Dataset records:
=== Begin Enclosure ===
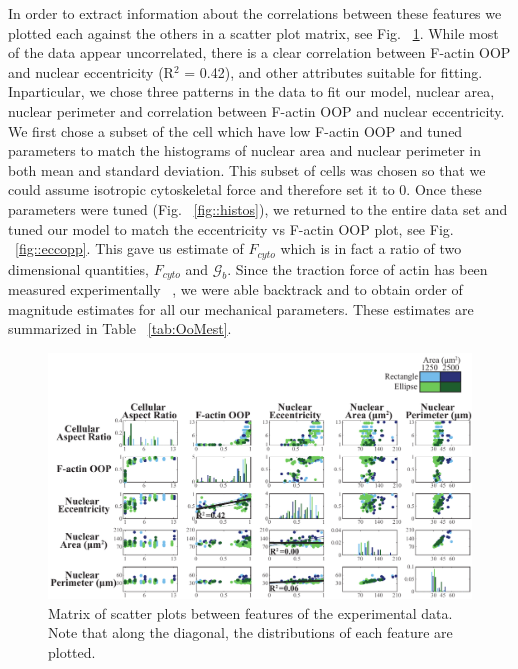 In order to extract information about the correlations between these features we plotted each against the others in a scatter plot matrix, see Fig. ~\ref{fig::scattermatrix}. While most of the data appear uncorrelated, there is a clear correlation between F-actin OOP and nuclear eccentricity (R$^2$ = 0.42), and other attributes suitable for fitting. Inparticular, we chose three patterns in the data to fit our model, nuclear area, nuclear perimeter and correlation between F-actin OOP and nuclear eccentricity. We first chose a subset of the cell which have low F-actin OOP and tuned parameters to match the histograms of nuclear area and nuclear perimeter in both mean and standard deviation. This subset of cells was chosen so that we could assume isotropic cytoskeletal force and therefore set it to 0. Once these parameters were tuned (Fig. ~\ref{fig::histos}), we returned to the entire data set and tuned our model to match the eccentricity vs F-actin OOP plot, see Fig. ~\ref{fig::eccopp}. This gave us estimate of $F_{cyto}$ which is in fact a ratio of two dimensional quantities, $F_{cyto}$ and  $\mathcal{G}_b$. Since the traction force of actin has been measured experimentally ~\cite{Kuo2012}, we were able backtrack and to obtain order of magnitude estimates for all our mechanical parameters. These estimates are summarized in Table ~\ref{tab:OoMest}.

\begin{figure}[h]
\centering
\captionsetup{width=.9\linewidth}
\includegraphics[width=7in]{Project3/figs/Nancy_data.pdf}
\caption{Matrix of scatter plots between features of the experimental data. Note that along the diagonal, the distributions of each feature are plotted. }
\label{fig::scattermatrix}
\end{figure}


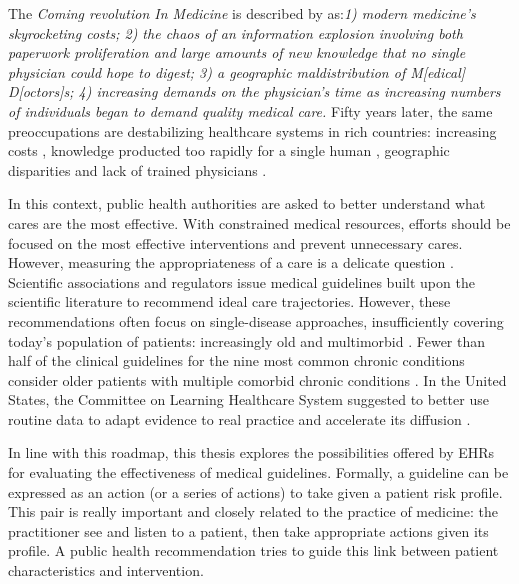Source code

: \documentclass[french,12pt,twoside,a4paper]{book}
\begin{document}
The \emph{Coming revolution In Medicine} is described by
\cite{rutstein1967coming} as:\textit{1) modern medicine's skyrocketing costs; 2)
  the chaos of an information explosion involving both paperwork proliferation and
  large amounts of new knowledge that no single physician could hope to digest; 3)
  a geographic maldistribution of M[edical] D[octors]s; 4) increasing demands on
  the physician's time as increasing numbers of individuals began to demand
  quality medical care.} Fifty years later, the same preoccupations are
destabilizing healthcare systems in rich countries: increasing costs
\citep{data_oecd_health_spending}, knowledge producted too rapidly for a single
human \citep{mcginnis2013best}, geographic disparities and lack of trained
physicians \citep{anguis2021quelle,aamc2021}.

In this context, public health authorities are asked to better understand what
cares are the most effective. With constrained medical resources, efforts should
be focused on the most effective interventions and prevent unnecessary cares.
However, measuring the appropriateness of a care is a delicate question
\citep{cma_policy_appropriateness_2015}. Scientific associations and regulators
issue medical guidelines built upon the scientific literature to recommend ideal
care trajectories. However, these recommendations often focus on single-disease
approaches, insufficiently covering today's population of patients: increasingly
old and multimorbid \citep{skou2022multimorbidity}. Fewer than half of the
clinical guidelines for the nine most common chronic conditions consider older
patients with multiple comorbid chronic conditions
\citep{boyd2005clinical,parekh2010challenge}. In the United States, the
Committee on Learning Healthcare System suggested to better use routine data to
adapt evidence to real practice and accelerate its diffusion
\citep{mcginnis2013best}.

In line with this roadmap, this thesis explores the possibilities offered by
EHRs for evaluating the effectiveness of medical guidelines. Formally, a
guideline can be expressed as an action (or a series of actions) to take given a
patient risk profile. This pair is really important and closely related to the
practice of medicine: the practitioner see and listen to a patient, then take
appropriate actions given its profile. A public health recommendation tries to
guide this link between patient characteristics and intervention.
\end{document}

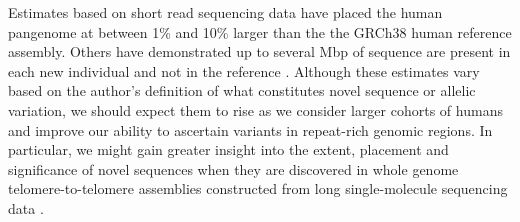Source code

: Estimates based on short read sequencing data have placed the human pangenome at between 1\% \cite{li2010building} and 10\% \cite{sherman2019assembly} larger than the the GRCh38 human reference assembly.
Others have demonstrated up to several Mbp of sequence are present in each new individual and not in the reference \cite{li2010building,Hehir-Kwa2016-hb,Steinberg_2016,Audano_2019}.
Although these estimates vary based on the author's definition of what constitutes novel sequence or allelic variation, we should expect them to rise as we consider larger cohorts of humans and improve our ability to ascertain variants in repeat-rich genomic regions.
In particular, we might gain greater insight into the extent, placement and significance of novel sequences when they are discovered in whole genome telomere-to-telomere assemblies constructed from long single-molecule sequencing data \cite{miga2019telomere,Langley_2019}.





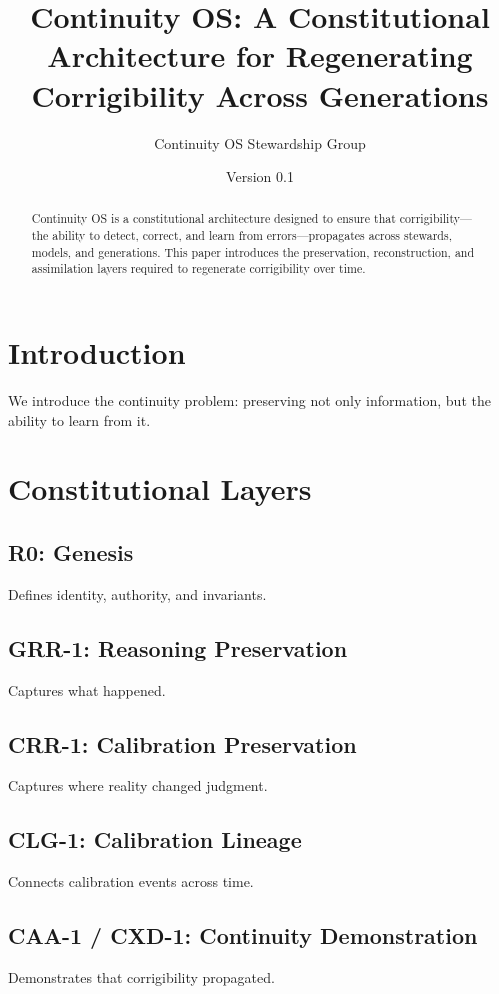 \documentclass[11pt]{article}
\title{Continuity OS: A Constitutional Architecture for Regenerating Corrigibility Across Generations}
\author{Continuity OS Stewardship Group}
\date{Version 0.1}
\begin{document}
\maketitle

\begin{abstract}
Continuity OS is a constitutional architecture designed to ensure that corrigibility---the ability to detect, correct, and learn from errors---propagates across stewards, models, and generations. This paper introduces the preservation, reconstruction, and assimilation layers required to regenerate corrigibility over time.
\end{abstract}

\section{Introduction}
We introduce the continuity problem: preserving not only information, but the ability to learn from it.

\section{Constitutional Layers}
\subsection{R0: Genesis}
Defines identity, authority, and invariants.

\subsection{GRR-1: Reasoning Preservation}
Captures what happened.

\subsection{CRR-1: Calibration Preservation}
Captures where reality changed judgment.

\subsection{CLG-1: Calibration Lineage}
Connects calibration events across time.

\subsection{CAA-1 / CXD-1: Continuity Demonstration}
Demonstrates that corrigibility propagated.
\end{document}
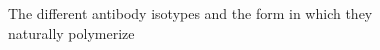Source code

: \begin{figure}[H]
\begin{minipage}{0.35\textwidth}
        \caption{The different antibody isotypes and the form in which they naturally polymerize}
        \label{fig:antibody_classes}
    \end{minipage}
\end{figure}
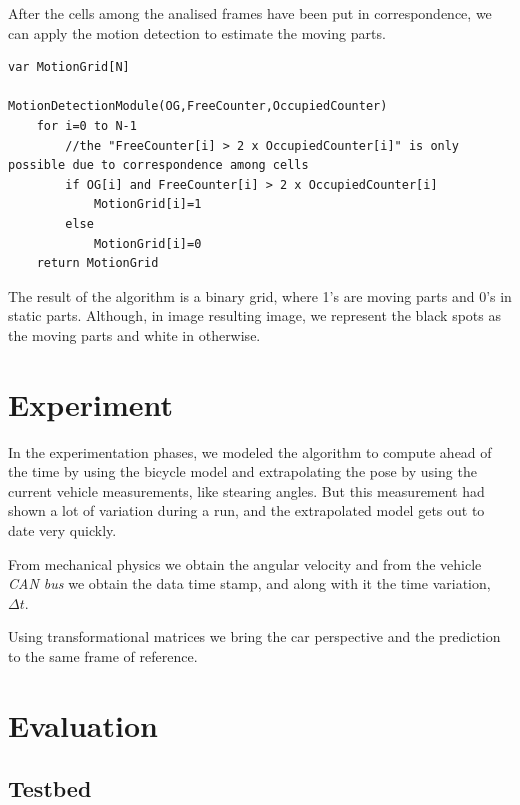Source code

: After the cells among the analised frames have been put in correspondence, we can apply the motion detection to estimate the moving parts.

\begin{lstlisting}[title={Transformation},label=al:transformation,caption={Previous grid transformation}]
var	MotionGrid[N]

MotionDetectionModule(OG,FreeCounter,OccupiedCounter)
	for i=0 to N-1
		//the "FreeCounter[i] > 2 x OccupiedCounter[i]" is only possible due to correspondence among cells
		if OG[i] and FreeCounter[i] > 2 x OccupiedCounter[i]
			MotionGrid[i]=1
		else
			MotionGrid[i]=0
	return MotionGrid
\end{lstlisting}

The result of the algorithm is a binary grid, where 1's are moving parts and 0's in static parts. Although, in image resulting image, we represent the black spots as the moving parts and white in otherwise.

\section{Experiment}

In the experimentation phases, we modeled the algorithm to compute ahead of the time by using the bicycle model and extrapolating the pose by using the current vehicle measurements, like stearing angles. But this measurement had shown a lot of variation during a run, and the extrapolated model gets out to date very quickly.

From mechanical physics we obtain the angular velocity and from the vehicle \emph{CAN bus} we obtain the data time stamp, and along with it the time variation, $\Delta t$.

Using transformational matrices we bring the car perspective \cite{iyengar1991autonomous} and the prediction to the same frame of reference.

\section{Evaluation}


\subsection{Testbed}
\label{sec:testbed}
=== End Enclosure ===
▸ Exercise details: Would you copy each line above exactly as given, dropping any images?

▸ Answer area:
 In order to extract information about the correlations between these features we plotted each against the others in a scatter plot matrix, see Fig. ~\ref{fig::scattermatrix}. While most of the data appear uncorrelated, there is a clear correlation between F-actin OOP and nuclear eccentricity (R$^2$ = 0.42), and other attributes suitable for fitting. Inparticular, we chose three patterns in the data to fit our model, nuclear area, nuclear perimeter and correlation between F-actin OOP and nuclear eccentricity. We first chose a subset of the cell which have low F-actin OOP and tuned parameters to match the histograms of nuclear area and nuclear perimeter in both mean and standard deviation. This subset of cells was chosen so that we could assume isotropic cytoskeletal force and therefore set it to 0. Once these parameters were tuned (Fig. ~\ref{fig::histos}), we returned to the entire data set and tuned our model to match the eccentricity vs F-actin OOP plot, see Fig. ~\ref{fig::eccopp}. This gave us estimate of $F_{cyto}$ which is in fact a ratio of two dimensional quantities, $F_{cyto}$ and  $\mathcal{G}_b$. Since the traction force of actin has been measured experimentally ~\cite{Kuo2012}, we were able backtrack and to obtain order of magnitude estimates for all our mechanical parameters. These estimates are summarized in Table ~\ref{tab:OoMest}.

\begin{figure}[h]
\centering
\captionsetup{width=.9\linewidth}
\includegraphics[width=7in]{Project3/figs/Nancy_data.pdf}
\caption{Matrix of scatter plots between features of the experimental data. Note that along the diagonal, the distributions of each feature are plotted. }
\label{fig::scattermatrix}
\end{figure}


Source code

: \documentclass[french,12pt,twoside,a4paper]{book}
\begin{document}
The \emph{Coming revolution In Medicine} is described by
\cite{rutstein1967coming} as:\textit{1) modern medicine's skyrocketing costs; 2)
  the chaos of an information explosion involving both paperwork proliferation and
  large amounts of new knowledge that no single physician could hope to digest; 3)
  a geographic maldistribution of M[edical] D[octors]s; 4) increasing demands on
  the physician's time as increasing numbers of individuals began to demand
  quality medical care.} Fifty years later, the same preoccupations are
destabilizing healthcare systems in rich countries: increasing costs
\citep{data_oecd_health_spending}, knowledge producted too rapidly for a single
human \citep{mcginnis2013best}, geographic disparities and lack of trained
physicians \citep{anguis2021quelle,aamc2021}.

In this context, public health authorities are asked to better understand what
cares are the most effective. With constrained medical resources, efforts should
be focused on the most effective interventions and prevent unnecessary cares.
However, measuring the appropriateness of a care is a delicate question
\citep{cma_policy_appropriateness_2015}. Scientific associations and regulators
issue medical guidelines built upon the scientific literature to recommend ideal
care trajectories. However, these recommendations often focus on single-disease
approaches, insufficiently covering today's population of patients: increasingly
old and multimorbid \citep{skou2022multimorbidity}. Fewer than half of the
clinical guidelines for the nine most common chronic conditions consider older
patients with multiple comorbid chronic conditions
\citep{boyd2005clinical,parekh2010challenge}. In the United States, the
Committee on Learning Healthcare System suggested to better use routine data to
adapt evidence to real practice and accelerate its diffusion
\citep{mcginnis2013best}.

In line with this roadmap, this thesis explores the possibilities offered by
EHRs for evaluating the effectiveness of medical guidelines. Formally, a
guideline can be expressed as an action (or a series of actions) to take given a
patient risk profile. This pair is really important and closely related to the
practice of medicine: the practitioner see and listen to a patient, then take
appropriate actions given its profile. A public health recommendation tries to
guide this link between patient characteristics and intervention.
\end{document}

Source code

: Estimates based on short read sequencing data have placed the human pangenome at between 1\% \cite{li2010building} and 10\% \cite{sherman2019assembly} larger than the the GRCh38 human reference assembly.
Others have demonstrated up to several Mbp of sequence are present in each new individual and not in the reference \cite{li2010building,Hehir-Kwa2016-hb,Steinberg_2016,Audano_2019}.
Although these estimates vary based on the author's definition of what constitutes novel sequence or allelic variation, we should expect them to rise as we consider larger cohorts of humans and improve our ability to ascertain variants in repeat-rich genomic regions.
In particular, we might gain greater insight into the extent, placement and significance of novel sequences when they are discovered in whole genome telomere-to-telomere assemblies constructed from long single-molecule sequencing data \cite{miga2019telomere,Langley_2019}.





 \documentclass[11pt]{article}
\title{Continuity OS: A Constitutional Architecture for Regenerating Corrigibility Across Generations}
\author{Continuity OS Stewardship Group}
\date{Version 0.1}
\begin{document}
\maketitle

\begin{abstract}
Continuity OS is a constitutional architecture designed to ensure that corrigibility---the ability to detect, correct, and learn from errors---propagates across stewards, models, and generations. This paper introduces the preservation, reconstruction, and assimilation layers required to regenerate corrigibility over time.
\end{abstract}

\section{Introduction}
We introduce the continuity problem: preserving not only information, but the ability to learn from it.

\section{Constitutional Layers}
\subsection{R0: Genesis}
Defines identity, authority, and invariants.

\subsection{GRR-1: Reasoning Preservation}
Captures what happened.

\subsection{CRR-1: Calibration Preservation}
Captures where reality changed judgment.

\subsection{CLG-1: Calibration Lineage}
Connects calibration events across time.

\subsection{CAA-1 / CXD-1: Continuity Demonstration}
Demonstrates that corrigibility propagated.
\end{document}
Source code

: \begin{figure}[H]
\begin{minipage}{0.35\textwidth}
        \caption{The different antibody isotypes and the form in which they naturally polymerize}
        \label{fig:antibody_classes}
    \end{minipage}
\end{figure}
Source code

: After the cells among the analised frames have been put in correspondence, we can apply the motion detection to estimate the moving parts.

\begin{lstlisting}[title={Transformation},label=al:transformation,caption={Previous grid transformation}]
var	MotionGrid[N]

MotionDetectionModule(OG,FreeCounter,OccupiedCounter)
	for i=0 to N-1
		//the "FreeCounter[i] > 2 x OccupiedCounter[i]" is only possible due to correspondence among cells
		if OG[i] and FreeCounter[i] > 2 x OccupiedCounter[i]
			MotionGrid[i]=1
		else
			MotionGrid[i]=0
	return MotionGrid
\end{lstlisting}

The result of the algorithm is a binary grid, where 1's are moving parts and 0's in static parts. Although, in image resulting image, we represent the black spots as the moving parts and white in otherwise.

\section{Experiment}

In the experimentation phases, we modeled the algorithm to compute ahead of the time by using the bicycle model and extrapolating the pose by using the current vehicle measurements, like stearing angles. But this measurement had shown a lot of variation during a run, and the extrapolated model gets out to date very quickly.

From mechanical physics we obtain the angular velocity and from the vehicle \emph{CAN bus} we obtain the data time stamp, and along with it the time variation, $\Delta t$.

Using transformational matrices we bring the car perspective \cite{iyengar1991autonomous} and the prediction to the same frame of reference.

\section{Evaluation}


\subsection{Testbed}
\label{sec:testbed}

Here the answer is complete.